难道你不该装装样子,煞有介事表明翰林院的工作很重要,要认真对待?
……
……
中午姚涞的宴请,终归还是把朱浩一起叫去了。
徐阶同往,等到了吃饭的地方,才见到探花郎王教。
以往新科翰林入馆,一下子来二三十号人,光是找这群人做东饮宴,就能蹭不少顿饭,今年却只有三位新翰林,看样子除了姚涞,徐阶和王教都不是什么大富大贵之人,所以估计也就这一顿好酒好菜,因此来的人着实不少。
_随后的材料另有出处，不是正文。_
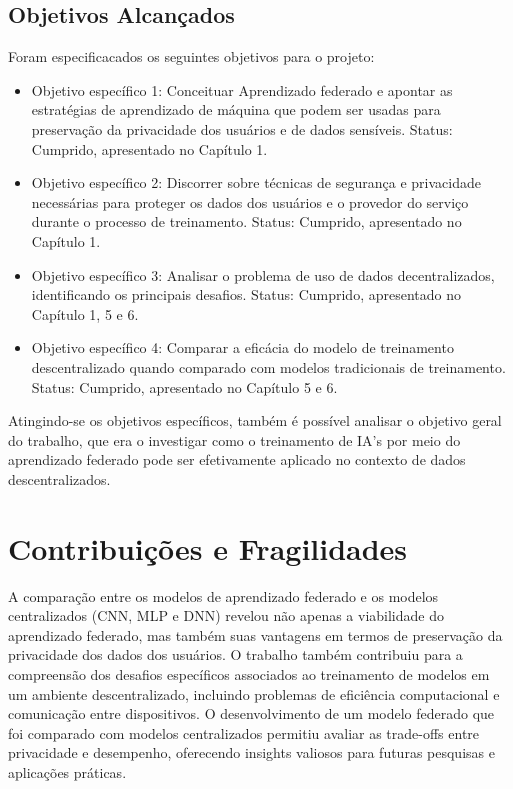 \subsection{Objetivos Alcançados}

Foram especificacados os seguintes objetivos para o projeto:

\begin{itemize}
    \item Objetivo específico 1: Conceituar Aprendizado federado e apontar as estratégias de aprendizado de máquina que podem ser usadas para preservação da privacidade dos usuários e de dados sensíveis. Status: Cumprido, apresentado no Capítulo 1.
    \item Objetivo específico 2: Discorrer sobre técnicas de segurança e privacidade necessárias para proteger os dados dos usuários e o provedor do serviço durante o processo de treinamento. Status: Cumprido, apresentado no Capítulo 1.
    \item Objetivo específico 3: Analisar o problema de uso de dados decentralizados, identificando os principais desafios. Status: Cumprido, apresentado no Capítulo 1, 5 e 6.
    \item Objetivo específico 4: Comparar a eficácia do modelo de treinamento descentralizado quando comparado com modelos tradicionais de treinamento. Status: Cumprido, apresentado no Capítulo 5 e 6.
\end{itemize}

Atingindo-se os objetivos específicos, também é possível analisar o objetivo geral do trabalho, que era o investigar como o treinamento de IA's por meio do aprendizado federado pode ser efetivamente aplicado no contexto de dados descentralizados.

\section{Contribuições e Fragilidades}
\label{sec:contribuicoes}

A comparação entre os modelos de aprendizado federado e os modelos centralizados (CNN, MLP e DNN) revelou não apenas a viabilidade do aprendizado federado, mas também suas vantagens em termos de preservação da privacidade dos dados dos usuários. O trabalho também contribuiu para a compreensão dos desafios específicos associados ao treinamento de modelos em um ambiente descentralizado, incluindo problemas de eficiência computacional e comunicação entre dispositivos. O desenvolvimento de um modelo federado que foi comparado com modelos centralizados permitiu avaliar as trade-offs entre privacidade e desempenho, oferecendo insights valiosos para futuras pesquisas e aplicações práticas.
姚涞是来者不拒,人家到底家大业大,父子都是翰林,再加上姚镆在朝中背景深厚,所有人都觉得姚涞将来一定能飞黄腾达。
姚涞表现得大度洒脱,酒桌上频频给众人敬酒。
因为是年轻人的聚会,翰林院中有头有脸的人物基本都没来,宴会现场主持大局的就是杨慎。
杨慎跟别人不一样,虽然只是侍讲,但作为内阁首辅杨廷和长子,行的却是翰林学士的职责,酒桌前所有人都想靠着他做,却只有余承勋和朱浩能安坐左右,足见现在在翰林院中,他最信任身边二人。
连姚涞这个东道主,都只能坐一旁。
「……敬道,以后你多带带他们,我已跟丰学士他们打过招呼……你们若有不懂的地方,尽管请教朱浩。哦对了,这位徐翰林,先前你跟敬道说过几句,是吧?他教你什么了?」
杨慎喝了两杯,态度随和许多,说话不再拘谨。
毕竟在场的,除了三个新人,其余都是至少相处两年的同僚,彼此都很熟悉了。
「这……」
徐阶不知道该怎么回答杨慎的问题。
难道要告诉在场的人,朱浩教他在翰林院混日子?
听是这么听的,但若替朱浩说出来,那就显得他徐阶不识实务,那别人还不觉得他不会做人?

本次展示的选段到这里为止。